··· RECORDS SHOWN ···

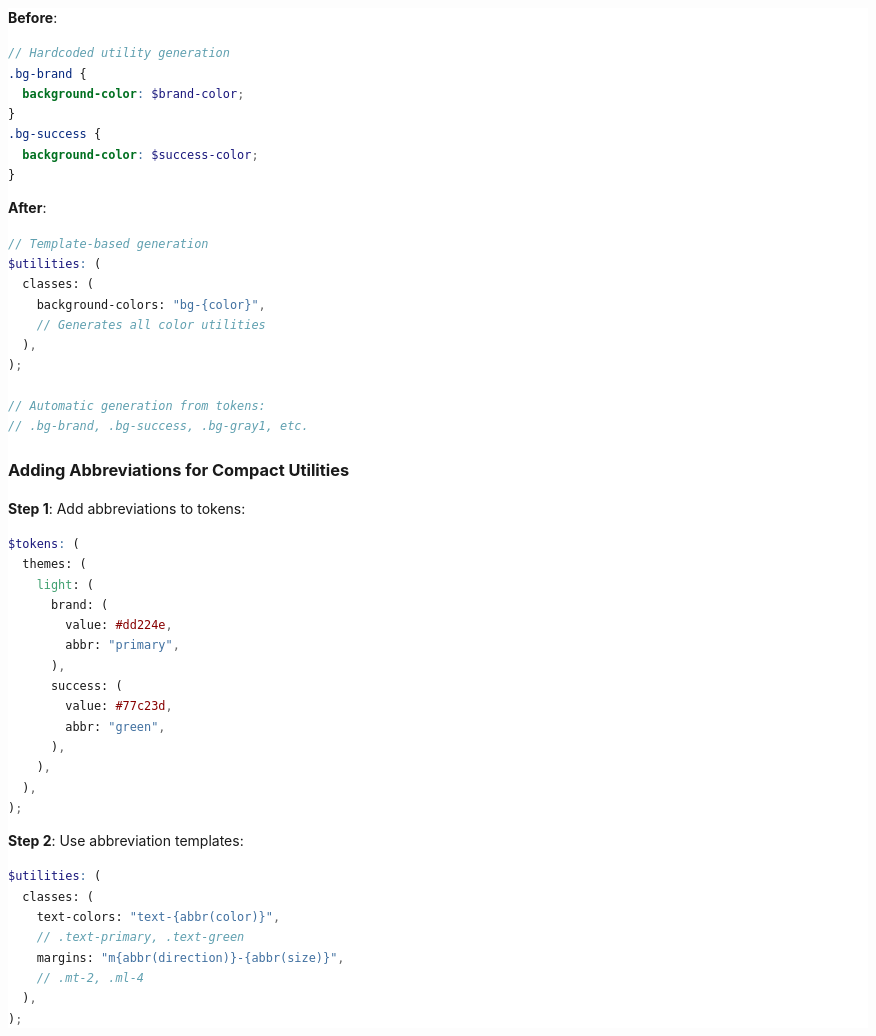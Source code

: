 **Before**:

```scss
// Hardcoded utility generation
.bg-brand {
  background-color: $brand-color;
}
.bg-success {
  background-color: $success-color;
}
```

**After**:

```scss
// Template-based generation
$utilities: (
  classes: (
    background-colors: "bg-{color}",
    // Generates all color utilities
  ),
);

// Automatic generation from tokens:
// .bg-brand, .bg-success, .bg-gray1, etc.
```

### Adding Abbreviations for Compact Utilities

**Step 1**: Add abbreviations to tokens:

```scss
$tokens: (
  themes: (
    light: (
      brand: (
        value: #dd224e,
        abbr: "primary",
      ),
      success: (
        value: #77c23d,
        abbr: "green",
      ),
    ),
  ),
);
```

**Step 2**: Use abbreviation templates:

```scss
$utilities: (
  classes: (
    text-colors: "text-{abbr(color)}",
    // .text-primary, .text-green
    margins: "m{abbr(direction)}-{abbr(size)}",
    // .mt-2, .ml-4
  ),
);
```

···

TASK STATEMENT :: When you copy the records above, keep every word exact but leave out the pictures.

EXERCISE RESULT ::
Source code

: **Before**:

```scss
// Hardcoded utility generation
.bg-brand {
  background-color: $brand-color;
}
.bg-success {
  background-color: $success-color;
}
```

**After**:

```scss
// Template-based generation
$utilities: (
  classes: (
    background-colors: "bg-{color}",
    // Generates all color utilities
  ),
);

// Automatic generation from tokens:
// .bg-brand, .bg-success, .bg-gray1, etc.
```

### Adding Abbreviations for Compact Utilities

**Step 1**: Add abbreviations to tokens:

```scss
$tokens: (
  themes: (
    light: (
      brand: (
        value: #dd224e,
        abbr: "primary",
      ),
      success: (
        value: #77c23d,
        abbr: "green",
      ),
    ),
  ),
);
```

**Step 2**: Use abbreviation templates:

```scss
$utilities: (
  classes: (
    text-colors: "text-{abbr(color)}",
    // .text-primary, .text-green
    margins: "m{abbr(direction)}-{abbr(size)}",
    // .mt-2, .ml-4
  ),
);
```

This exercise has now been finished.